Tuesday, 25 October 2011

"talking eskimo"

I may have given the wrong impression that I'm visceral about the term "Eskimo" in my last blog entry. Well, I'm not really offended by the term because I happen to think that revisionism is not only ideological stupidity but a highly suspect practice of denying historical facts in favour of egoism (not only in terms of morality but also because it is blatantly arrogant and pretentious, insane). It is no better than evolution- and Shoah- deniers, and right-wing nuttery.

I love the term "Eskimo". Not only does the term have a look and feel of a traditional hooded parka about it, but it also has serious historical/political/philosophical/cultural value that is not immediately obvious to the layperson. If scholarship and history were determined by ignorant populist sentiments we would be doomed to repeat historical monstrosities over and over again. At the least, we'd deny that Canada was ever tainted by colonialism. Corporatism and its irresistible imperative to sanitize, censor and prepackage everything would win; ignorance and intellectual immaturity would win.

As a linguist, I appreciate Eskimo's historical/etymological and political value.

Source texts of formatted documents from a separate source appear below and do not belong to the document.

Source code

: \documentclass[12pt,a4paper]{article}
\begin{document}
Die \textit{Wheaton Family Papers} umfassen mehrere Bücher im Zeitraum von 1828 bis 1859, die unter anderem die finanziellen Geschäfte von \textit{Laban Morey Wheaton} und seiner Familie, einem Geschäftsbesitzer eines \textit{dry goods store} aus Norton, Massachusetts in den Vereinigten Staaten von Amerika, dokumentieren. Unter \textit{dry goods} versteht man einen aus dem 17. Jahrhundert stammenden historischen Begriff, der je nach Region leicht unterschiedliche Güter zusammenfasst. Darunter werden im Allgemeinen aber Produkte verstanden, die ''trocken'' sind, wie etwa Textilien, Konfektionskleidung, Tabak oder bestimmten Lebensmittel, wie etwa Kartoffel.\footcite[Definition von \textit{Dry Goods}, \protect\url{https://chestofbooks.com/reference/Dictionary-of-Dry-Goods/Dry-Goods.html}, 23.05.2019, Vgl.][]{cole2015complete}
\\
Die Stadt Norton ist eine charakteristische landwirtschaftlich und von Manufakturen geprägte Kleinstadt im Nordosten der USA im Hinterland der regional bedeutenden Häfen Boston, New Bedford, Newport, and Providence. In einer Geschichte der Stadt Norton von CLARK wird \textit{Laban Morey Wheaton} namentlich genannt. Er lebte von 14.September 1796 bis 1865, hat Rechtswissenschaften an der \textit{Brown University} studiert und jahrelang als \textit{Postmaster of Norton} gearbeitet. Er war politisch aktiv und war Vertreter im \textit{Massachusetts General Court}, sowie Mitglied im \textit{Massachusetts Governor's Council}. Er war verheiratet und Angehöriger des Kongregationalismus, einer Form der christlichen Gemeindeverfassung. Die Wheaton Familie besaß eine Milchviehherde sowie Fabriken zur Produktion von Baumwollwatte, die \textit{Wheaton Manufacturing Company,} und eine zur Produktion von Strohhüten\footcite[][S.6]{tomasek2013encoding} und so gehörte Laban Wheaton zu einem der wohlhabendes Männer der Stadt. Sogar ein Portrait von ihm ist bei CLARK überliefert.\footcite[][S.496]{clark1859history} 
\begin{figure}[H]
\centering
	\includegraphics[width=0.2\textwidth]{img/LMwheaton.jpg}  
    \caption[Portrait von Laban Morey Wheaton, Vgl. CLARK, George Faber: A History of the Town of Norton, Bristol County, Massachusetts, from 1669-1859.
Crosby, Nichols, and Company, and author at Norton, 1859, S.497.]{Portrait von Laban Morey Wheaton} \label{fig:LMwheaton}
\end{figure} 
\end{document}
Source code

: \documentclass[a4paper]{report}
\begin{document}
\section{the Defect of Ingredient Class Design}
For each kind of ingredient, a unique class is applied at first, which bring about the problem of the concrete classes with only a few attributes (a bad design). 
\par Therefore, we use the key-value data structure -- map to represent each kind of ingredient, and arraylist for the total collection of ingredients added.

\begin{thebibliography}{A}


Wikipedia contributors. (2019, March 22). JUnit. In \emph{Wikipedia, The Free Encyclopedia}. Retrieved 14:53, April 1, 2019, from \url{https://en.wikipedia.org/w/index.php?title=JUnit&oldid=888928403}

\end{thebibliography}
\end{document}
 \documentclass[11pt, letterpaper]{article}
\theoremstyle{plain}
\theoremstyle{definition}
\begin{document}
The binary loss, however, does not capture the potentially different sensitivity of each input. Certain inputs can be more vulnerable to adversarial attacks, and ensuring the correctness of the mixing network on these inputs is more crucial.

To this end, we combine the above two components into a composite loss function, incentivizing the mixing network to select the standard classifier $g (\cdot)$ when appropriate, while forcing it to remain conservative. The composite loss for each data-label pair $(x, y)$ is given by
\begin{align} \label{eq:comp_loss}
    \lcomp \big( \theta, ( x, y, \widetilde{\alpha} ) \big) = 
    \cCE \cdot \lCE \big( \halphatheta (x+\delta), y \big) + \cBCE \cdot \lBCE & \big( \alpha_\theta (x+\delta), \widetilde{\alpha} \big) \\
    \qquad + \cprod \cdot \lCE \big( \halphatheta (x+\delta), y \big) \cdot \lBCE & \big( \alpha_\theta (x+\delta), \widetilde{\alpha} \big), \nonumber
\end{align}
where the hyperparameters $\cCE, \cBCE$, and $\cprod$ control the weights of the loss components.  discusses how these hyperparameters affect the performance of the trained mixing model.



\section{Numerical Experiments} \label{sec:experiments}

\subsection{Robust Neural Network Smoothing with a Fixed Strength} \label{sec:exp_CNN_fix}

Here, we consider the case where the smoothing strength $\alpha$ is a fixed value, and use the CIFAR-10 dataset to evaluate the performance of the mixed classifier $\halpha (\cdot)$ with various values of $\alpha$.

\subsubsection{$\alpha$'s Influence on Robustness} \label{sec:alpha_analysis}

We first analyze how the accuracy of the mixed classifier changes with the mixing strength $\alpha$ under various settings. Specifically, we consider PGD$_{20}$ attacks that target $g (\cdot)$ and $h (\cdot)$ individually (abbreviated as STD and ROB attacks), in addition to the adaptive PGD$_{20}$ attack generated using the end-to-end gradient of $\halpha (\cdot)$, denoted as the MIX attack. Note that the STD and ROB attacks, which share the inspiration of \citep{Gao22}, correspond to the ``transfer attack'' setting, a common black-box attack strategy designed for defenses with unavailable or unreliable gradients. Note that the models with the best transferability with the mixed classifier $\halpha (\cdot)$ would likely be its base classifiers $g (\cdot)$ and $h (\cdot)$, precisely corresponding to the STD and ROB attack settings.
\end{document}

It is a badge I wear most proudly, and in honour of my forebears who knew nothing of it and never felt diminished by it. "never felt diminished by it" - what a great phrase.

The vulgar use of the term is nothing like the scientific nomenclature: Eskimo-Aleut Language Family, which I feel a close connection to. When it is used to denigrate my culture and language, it merely degrades and disabuses the user of their mistaken ideas of who we are. I dare neo-con non-Inuit to use it in our face so we may see clearly how ignorant and infantile they really are to try and lump us as ignorant and stupid.

People use "it's all Greek to me" to imply their own ignorance and lack of education; "talking eskimo" is it's opposite. This is my only issue on the matter. I think ITK (the Canadian national Inuit org) should have taken the time to explain these subtleties.